Em seu artigo “A bomba semiótica do fusca em chamas”, publicado no Jornal GGN, Wilson Ferreira lembra um fato que foi visto pelo mundo inteiro. “Em 1990 os telejornais de todo o planeta mostraram chocantes imagens do que ficaram conhecidas como “o ossário de Timisoara”, na Romênia: a descoberta de um ossário de quatro mil vítimas que, afirmavam os repórteres, eram vítimas da ditadura de Ceausescu. E outros milhares de corpos teriam sido dissolvidos em ácido. As imagens atrozes dos cadáveres alinhados sobre um lençol branco marcaram para sempre a derrubada do ditador na chamada Revolução Romena de 1989”.

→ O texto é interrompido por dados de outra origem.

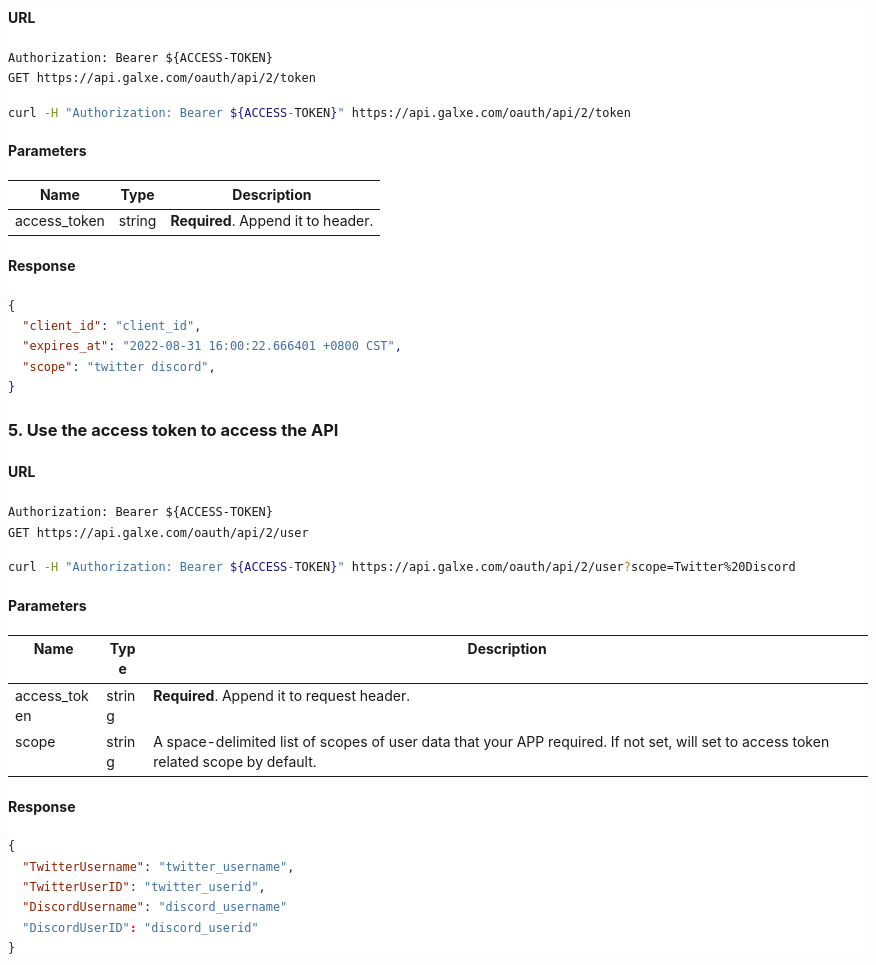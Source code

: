 #### URL

```html
Authorization: Bearer ${ACCESS-TOKEN}
GET https://api.galxe.com/oauth/api/2/token
```

```bash
curl -H "Authorization: Bearer ${ACCESS-TOKEN}" https://api.galxe.com/oauth/api/2/token
```

#### Parameters

| Name         | Type   | Description                        |
| ------------ | ------ | ---------------------------------- |
| access_token | string | **Required**. Append it to header. |

#### Response

```json
{
  "client_id": "client_id",
  "expires_at": "2022-08-31 16:00:22.666401 +0800 CST",
  "scope": "twitter discord",
}
```

### 5. Use the access token to access the API

#### URL

```html
Authorization: Bearer ${ACCESS-TOKEN}
GET https://api.galxe.com/oauth/api/2/user
```

```bash
curl -H "Authorization: Bearer ${ACCESS-TOKEN}" https://api.galxe.com/oauth/api/2/user?scope=Twitter%20Discord
```

#### Parameters

| Name         | Type   | Description                                                                                                                          |
| ------------ | ------ | ------------------------------------------------------------------------------------------------------------------------------------ |
| access_token | string | **Required**. Append it to request header.                                                                                           |
| scope        | string | A space-delimited list of scopes of user data that your APP required. If not set, will set to access token related scope by default. |

#### Response

```json
{
  "TwitterUsername": "twitter_username",
  "TwitterUserID": "twitter_userid",
  "DiscordUsername": "discord_username"
  "DiscordUserID": "discord_userid"
}
```
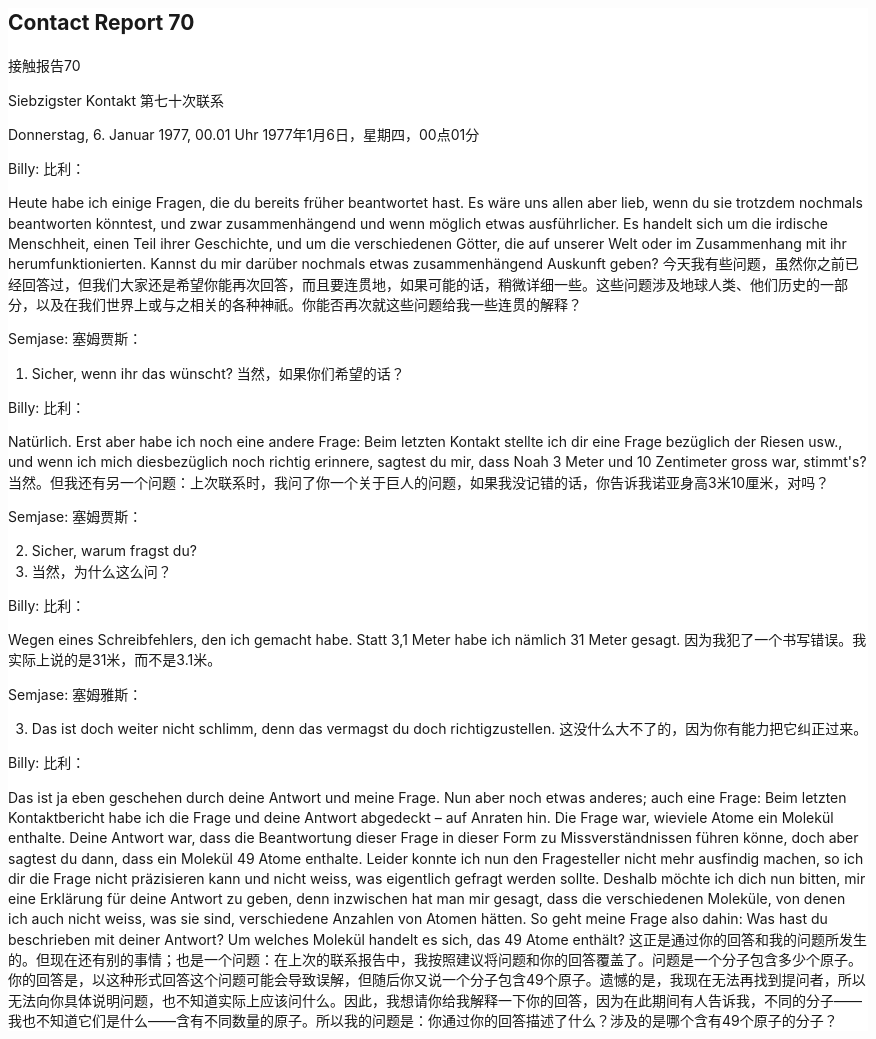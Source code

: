 ## Contact Report 70
接触报告70

Siebzigster Kontakt
第七十次联系

Donnerstag, 6. Januar 1977, 00.01 Uhr
1977年1月6日，星期四，00点01分

Billy:
比利：

Heute habe ich einige Fragen, die du bereits früher beantwortet hast. Es wäre uns allen aber lieb, wenn du sie trotzdem nochmals beantworten könntest, und zwar zusammenhängend und wenn möglich etwas ausführlicher. Es handelt sich um die irdische Menschheit, einen Teil ihrer Geschichte, und um die verschiedenen Götter, die auf unserer Welt oder im Zusammenhang mit ihr herumfunktionierten. Kannst du mir darüber nochmals etwas zusammenhängend Auskunft geben?
今天我有些问题，虽然你之前已经回答过，但我们大家还是希望你能再次回答，而且要连贯地，如果可能的话，稍微详细一些。这些问题涉及地球人类、他们历史的一部分，以及在我们世界上或与之相关的各种神祇。你能否再次就这些问题给我一些连贯的解释？

Semjase:
塞姆贾斯：

1. Sicher, wenn ihr das wünscht?
当然，如果你们希望的话？

Billy:
比利：

Natürlich. Erst aber habe ich noch eine andere Frage: Beim letzten Kontakt stellte ich dir eine Frage bezüglich der Riesen usw., und wenn ich mich diesbezüglich noch richtig erinnere, sagtest du mir, dass Noah 3 Meter und 10 Zentimeter gross war, stimmt's?
当然。但我还有另一个问题：上次联系时，我问了你一个关于巨人的问题，如果我没记错的话，你告诉我诺亚身高3米10厘米，对吗？

Semjase:
塞姆贾斯：

2. Sicher, warum fragst du?
2. 当然，为什么这么问？

Billy:
比利：

Wegen eines Schreibfehlers, den ich gemacht habe. Statt 3,1 Meter habe ich nämlich 31 Meter gesagt.
因为我犯了一个书写错误。我实际上说的是31米，而不是3.1米。

Semjase:
塞姆雅斯：

3. Das ist doch weiter nicht schlimm, denn das vermagst du doch richtigzustellen.
这没什么大不了的，因为你有能力把它纠正过来。

Billy:
比利：

Das ist ja eben geschehen durch deine Antwort und meine Frage. Nun aber noch etwas anderes; auch eine Frage: Beim letzten Kontaktbericht habe ich die Frage und deine Antwort abgedeckt – auf Anraten hin. Die Frage war, wieviele Atome ein Molekül enthalte. Deine Antwort war, dass die Beantwortung dieser Frage in dieser Form zu Missverständnissen führen könne, doch aber sagtest du dann, dass ein Molekül 49 Atome enthalte. Leider konnte ich nun den Fragesteller nicht mehr ausfindig machen, so ich dir die Frage nicht präzisieren kann und nicht weiss, was eigentlich gefragt werden sollte. Deshalb möchte ich dich nun bitten, mir eine Erklärung für deine Antwort zu geben, denn inzwischen hat man mir gesagt, dass die verschiedenen Moleküle, von denen ich auch nicht weiss, was sie sind, verschiedene Anzahlen von Atomen hätten. So geht meine Frage also dahin: Was hast du beschrieben mit deiner Antwort? Um welches Molekül handelt es sich, das 49 Atome enthält?
这正是通过你的回答和我的问题所发生的。但现在还有别的事情；也是一个问题：在上次的联系报告中，我按照建议将问题和你的回答覆盖了。问题是一个分子包含多少个原子。你的回答是，以这种形式回答这个问题可能会导致误解，但随后你又说一个分子包含49个原子。遗憾的是，我现在无法再找到提问者，所以无法向你具体说明问题，也不知道实际上应该问什么。因此，我想请你给我解释一下你的回答，因为在此期间有人告诉我，不同的分子——我也不知道它们是什么——含有不同数量的原子。所以我的问题是：你通过你的回答描述了什么？涉及的是哪个含有49个原子的分子？
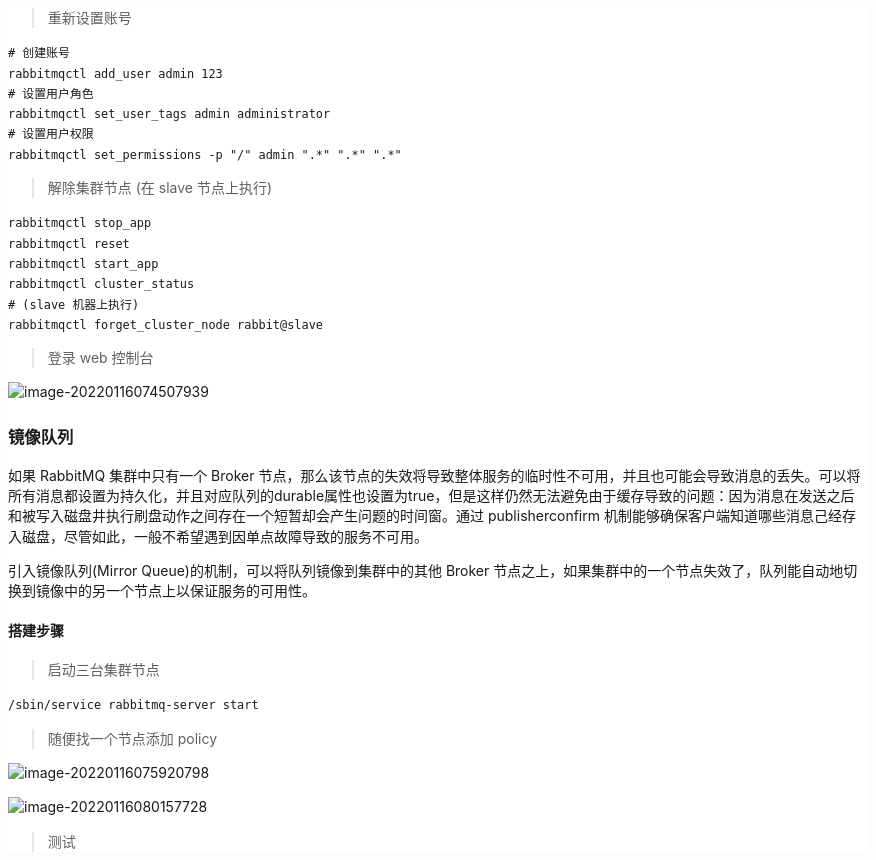 >   重新设置账号

```shell
# 创建账号
rabbitmqctl add_user admin 123
# 设置用户角色
rabbitmqctl set_user_tags admin administrator
# 设置用户权限
rabbitmqctl set_permissions -p "/" admin ".*" ".*" ".*"

```



>   解除集群节点 (在 slave 节点上执行)

```shell
rabbitmqctl stop_app
rabbitmqctl reset
rabbitmqctl start_app
rabbitmqctl cluster_status
# (slave 机器上执行)
rabbitmqctl forget_cluster_node rabbit@slave
```



>   登录 web 控制台

![image-20220116074507939](https://typora-oss.yixihan.chat//img/202210302155163.png)



### 镜像队列

如果 RabbitMQ 集群中只有一个 Broker 节点，那么该节点的失效将导致整体服务的临时性不可用，并且也可能会导致消息的丢失。可以将所有消息都设置为持久化，并且对应队列的durable属性也设置为true，但是这样仍然无法避免由于缓存导致的问题：因为消息在发送之后和被写入磁盘井执行刷盘动作之间存在一个短暂却会产生问题的时间窗。通过 publisherconfirm 机制能够确保客户端知道哪些消息己经存入磁盘，尽管如此，一般不希望遇到因单点故障导致的服务不可用。

引入镜像队列(Mirror Queue)的机制，可以将队列镜像到集群中的其他 Broker 节点之上，如果集群中的一个节点失效了，队列能自动地切换到镜像中的另一个节点上以保证服务的可用性。



#### 搭建步骤

>   启动三台集群节点

```shell
/sbin/service rabbitmq-server start
```



>   随便找一个节点添加 policy

![image-20220116075920798](https://typora-oss.yixihan.chat//img/202210302155760.png)

![image-20220116080157728](https://typora-oss.yixihan.chat//img/202210302155517.png)



>   测试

Na verdade, era tudo uma grande farsa. Mais tarde descobriu-se que tudo tinha sido um cenário montado para cinegrafistas e fotógrafos, com corpos de pobres desenterrados de um cemitério local e cedidos à TV.
Exclusivas ou não, as imagens são sempre falsas. Perfeitas demais para propósitos exclusivos, numa sociedade em que “as imagens valem mais do que mil palavras”
Neste novo século, a cultura, a técnica e as ferramentas de produção de imagens evoluíram significativamente, a ponto de dissolver em milhares de fragmentos os valores abstratos e objetivos. Os valores, a fé e a cultura são exatamente como determinam os que realmente controlam a imagem da sociedade.